さらに、僕はマニュアルの「追加イベント」のページを開いた。
「うーむ、今年は豊作であったな。追加で、あと一割、納めてもらうとしよう」
「な、なんだとー! 鬼!悪魔!お代官様ー!」
翔太農民は、その場にへたり込み、地面を叩いて泣き叫んだ。
それは、今まで彼が数々の子供たちに向けてきた「理不尽」を、今度は自分が一身に受けるという、あまりにも皮肉な光景だった。

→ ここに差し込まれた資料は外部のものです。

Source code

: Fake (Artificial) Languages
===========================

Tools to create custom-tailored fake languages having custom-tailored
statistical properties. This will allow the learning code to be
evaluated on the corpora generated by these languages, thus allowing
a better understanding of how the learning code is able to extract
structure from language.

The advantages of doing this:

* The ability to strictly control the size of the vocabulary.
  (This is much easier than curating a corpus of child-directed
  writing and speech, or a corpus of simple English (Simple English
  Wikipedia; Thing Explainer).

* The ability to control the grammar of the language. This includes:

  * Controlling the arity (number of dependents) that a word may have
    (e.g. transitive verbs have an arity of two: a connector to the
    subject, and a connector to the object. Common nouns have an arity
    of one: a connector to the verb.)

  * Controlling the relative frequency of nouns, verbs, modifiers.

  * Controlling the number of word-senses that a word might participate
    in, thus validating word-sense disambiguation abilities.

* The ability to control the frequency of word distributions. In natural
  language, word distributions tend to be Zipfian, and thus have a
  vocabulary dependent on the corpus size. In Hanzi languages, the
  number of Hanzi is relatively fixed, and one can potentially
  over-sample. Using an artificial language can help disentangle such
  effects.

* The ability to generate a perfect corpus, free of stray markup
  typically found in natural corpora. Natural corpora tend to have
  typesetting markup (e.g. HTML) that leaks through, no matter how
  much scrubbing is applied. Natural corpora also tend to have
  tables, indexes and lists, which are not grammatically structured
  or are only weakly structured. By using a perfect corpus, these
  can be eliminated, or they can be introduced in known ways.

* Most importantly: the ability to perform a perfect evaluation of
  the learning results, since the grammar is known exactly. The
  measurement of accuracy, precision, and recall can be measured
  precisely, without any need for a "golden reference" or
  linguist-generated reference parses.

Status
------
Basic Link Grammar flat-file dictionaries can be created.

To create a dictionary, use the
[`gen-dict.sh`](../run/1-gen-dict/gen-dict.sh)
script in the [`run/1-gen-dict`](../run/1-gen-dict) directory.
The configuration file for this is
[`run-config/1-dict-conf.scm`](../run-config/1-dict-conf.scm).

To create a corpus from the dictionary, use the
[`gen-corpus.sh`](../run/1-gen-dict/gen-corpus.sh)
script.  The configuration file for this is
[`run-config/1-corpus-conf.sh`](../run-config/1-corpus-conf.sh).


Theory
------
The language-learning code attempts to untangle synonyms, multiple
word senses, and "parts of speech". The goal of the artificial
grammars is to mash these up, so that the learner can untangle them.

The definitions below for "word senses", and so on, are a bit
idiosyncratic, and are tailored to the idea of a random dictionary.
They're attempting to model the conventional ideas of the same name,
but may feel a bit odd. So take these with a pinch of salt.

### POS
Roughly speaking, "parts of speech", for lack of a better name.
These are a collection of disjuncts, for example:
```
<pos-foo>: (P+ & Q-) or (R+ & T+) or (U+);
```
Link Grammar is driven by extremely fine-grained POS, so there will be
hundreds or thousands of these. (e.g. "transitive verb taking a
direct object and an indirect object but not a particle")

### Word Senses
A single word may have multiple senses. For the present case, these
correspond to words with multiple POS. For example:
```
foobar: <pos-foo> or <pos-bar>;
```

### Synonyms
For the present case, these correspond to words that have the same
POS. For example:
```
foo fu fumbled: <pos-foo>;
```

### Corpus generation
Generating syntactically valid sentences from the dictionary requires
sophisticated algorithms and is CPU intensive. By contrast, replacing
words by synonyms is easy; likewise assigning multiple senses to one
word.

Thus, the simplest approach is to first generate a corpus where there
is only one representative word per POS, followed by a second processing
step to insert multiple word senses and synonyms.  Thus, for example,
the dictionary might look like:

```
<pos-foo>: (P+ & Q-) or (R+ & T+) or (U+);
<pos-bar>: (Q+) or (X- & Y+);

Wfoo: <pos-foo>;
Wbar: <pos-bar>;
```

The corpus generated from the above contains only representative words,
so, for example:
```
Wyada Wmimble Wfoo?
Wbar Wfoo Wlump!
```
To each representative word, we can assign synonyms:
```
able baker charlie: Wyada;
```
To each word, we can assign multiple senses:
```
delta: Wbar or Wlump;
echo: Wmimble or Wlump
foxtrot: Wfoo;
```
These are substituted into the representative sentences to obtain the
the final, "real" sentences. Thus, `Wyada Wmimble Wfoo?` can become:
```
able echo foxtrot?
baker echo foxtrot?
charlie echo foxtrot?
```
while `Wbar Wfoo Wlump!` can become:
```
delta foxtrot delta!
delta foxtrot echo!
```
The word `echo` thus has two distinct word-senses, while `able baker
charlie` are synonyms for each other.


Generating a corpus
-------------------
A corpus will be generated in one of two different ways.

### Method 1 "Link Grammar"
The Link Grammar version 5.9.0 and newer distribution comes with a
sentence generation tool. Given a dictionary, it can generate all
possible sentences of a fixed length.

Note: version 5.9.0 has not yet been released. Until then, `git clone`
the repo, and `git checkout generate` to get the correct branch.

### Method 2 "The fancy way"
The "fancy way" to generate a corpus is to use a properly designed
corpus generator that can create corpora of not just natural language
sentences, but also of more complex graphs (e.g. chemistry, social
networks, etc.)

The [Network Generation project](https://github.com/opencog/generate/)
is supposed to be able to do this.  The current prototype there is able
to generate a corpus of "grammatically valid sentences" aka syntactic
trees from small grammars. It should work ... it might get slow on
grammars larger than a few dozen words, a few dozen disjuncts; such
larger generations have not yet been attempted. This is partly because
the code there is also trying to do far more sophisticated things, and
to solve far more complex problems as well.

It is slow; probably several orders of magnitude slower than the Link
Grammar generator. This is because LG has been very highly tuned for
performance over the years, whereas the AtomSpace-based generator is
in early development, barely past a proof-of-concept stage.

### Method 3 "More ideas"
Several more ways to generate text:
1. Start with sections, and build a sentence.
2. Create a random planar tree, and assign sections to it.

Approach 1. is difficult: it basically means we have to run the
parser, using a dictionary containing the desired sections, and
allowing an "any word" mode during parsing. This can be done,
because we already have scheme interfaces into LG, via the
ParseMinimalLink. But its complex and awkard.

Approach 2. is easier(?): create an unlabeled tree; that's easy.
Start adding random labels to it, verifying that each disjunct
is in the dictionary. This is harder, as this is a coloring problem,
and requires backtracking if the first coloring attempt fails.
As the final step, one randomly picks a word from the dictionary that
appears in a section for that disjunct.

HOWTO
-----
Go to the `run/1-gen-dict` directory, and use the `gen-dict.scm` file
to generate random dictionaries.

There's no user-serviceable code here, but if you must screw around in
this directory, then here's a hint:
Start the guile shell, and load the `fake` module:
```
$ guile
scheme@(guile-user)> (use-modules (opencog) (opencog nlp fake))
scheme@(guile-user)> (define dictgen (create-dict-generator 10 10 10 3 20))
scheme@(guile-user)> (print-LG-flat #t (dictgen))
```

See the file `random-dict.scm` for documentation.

彼は、初めて「搾取される側」の痛みと無力さを、その身をもって味わったのだ。
仕事が終わり、僕らは給料を受け取った。
農民役の翔太先輩は、汗水流して働いたのに、たったの3キッゾ。
役人役の僕は、少し見回っていただけで、10キッゾだった。
「ひでえよ…ひでえ話だ…」
ジューススタンドで、翔太先輩は力なく呟いた。
「俺はもう、米は一粒たりとも残さねえって決めたぜ…。農家の皆さんの苦労が、身に染みて分かったからな…」
その顔は、いつものマウントを取る先輩ではなく、社会の厳しさに打ちのめされた、ただの善良な農民の顔だった。
彼は、この理不尽な体験を通して、また一つ、大切なことを学んだのかもしれない。
それは、人の上に立つ者は、下にいる者たちの苦労と痛みを、決して忘れてはならない、ということだ。
まあ、その学びを、明日には忘れていそうなのが、彼の愛すべきところなのだが。